One of the youngest woman photographers active today (born in 1980), Mehraneh Atashi works for a host of major newspapers, magazines and TV programs. Her photos search out the quest of the younger generation for privacy within public surroundings, sometimes punctuating them with moments of great intimacy. She does not try to resolve the contradictions, extracting great force from the ambiguities. She is a graduate of Fine Arts Faculty of Tehran University.
Hana Darabi’s photography is, above all, a sort of nostalgia, perhaps a melancholy
arising from an internal self-exile. Her efforts focus on showing fragmentation of time and space. Her scenes from the daily life of a family all evoke the same disjointed movements of hands, heads and looks of people isolated in a room walled by silence. The images are dismembered: a head cut, another emerging from under the robe of a woman, two men on a couch separated by an irreversible fracture of time. At times they are reflections in a mirror or an intimation of a smile which hides boredom. All these human beings appear frozen in time, like statues awaiting an event that never comes.

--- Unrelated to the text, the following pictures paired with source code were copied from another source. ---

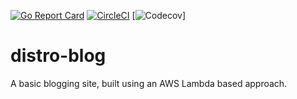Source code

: [![Go Report Card](https://goreportcard.com/badge/github.com/reecerussell/distro-blog)](https://goreportcard.com/report/github.com/reecerussell/distro-blog)
[![CircleCI](https://circleci.com/gh/reecerussell/distro-blog/tree/master.png?style=shield)](https://circleci.com/gh/reecerussell/distro-blog/tree/master)
[![Codecov](https://codecov.io/gh/reecerussell/distro-blog/settings/badge)]

# distro-blog
A basic blogging site, built using an AWS Lambda based approach.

One of the youngest of the photographers presented here. Born in 1981 Hana Darabi is still a student at the Department of Visual Arts Tehran University. She explores the drama in the ordinary where nothing seems to happen. Her photographs are given extra force by the use of a soft black and white.
Bahman Jalali is the most accomplished and experienced of the ten exhibitors. He concentrates wholly on one theme: ‘Steps’. Steps go up or down depending on the event he wants to capture. Two colors dominate: yellow and black. Yellow can be a taxi, a bag, a case, a bicycle. Black is women in ‘chadors’ or men walking up or down steps. The yellow remains fixed as the world around it changes. It organizes the events, is a reference point, a magnetic field around which all compositions become possible: movements down, movements up, until the summit is reached. Perhaps life is, after all, nothing but a passage, a continuous going and coming without aim, without end; it revolves around an axis which is everywhere, and a circumference that is nowhere. Or life could be, as Omar Khayyam saw it, an absurd repetition of cycles which comes back ceaselessly, in the same manner, for all eternity.

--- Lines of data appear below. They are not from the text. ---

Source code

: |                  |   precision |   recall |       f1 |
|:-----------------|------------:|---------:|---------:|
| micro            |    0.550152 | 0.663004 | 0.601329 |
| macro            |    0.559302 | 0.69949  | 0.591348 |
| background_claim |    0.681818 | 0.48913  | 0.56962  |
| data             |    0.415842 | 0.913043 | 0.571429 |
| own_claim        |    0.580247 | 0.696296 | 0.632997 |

Bahman Jalali is the oldest and the master of the younger generation of emerging photographers. He was born in 1944 and is the author of several photography books as well as theoretical works in his field. He is one of the first to have launched photography as an art in Iran and to have made it acceptable as such to the general public. In the series presented here Jalali sat fixed at the bottom of the ‘Steps’, and allowed his subjects to define and compose themselves in front of his camera, both the elements and the colors which culminate in the infinite sky.
Farzaneh Khademian takes us inside the bus. There sexual segregation is brought out. Images, for the most part, show isolated women. They reflect an old lassitude, a mental fatigue. One is sleeping; another is sunk in herself with a lost gaze. The body language speaks of a void inside, of exhaustion with life, of failure and upheaval, of people crushed under social constraints. There is no ray of hope to add sparkle to these haggard looks, of lives condemned to a fastidious repetition.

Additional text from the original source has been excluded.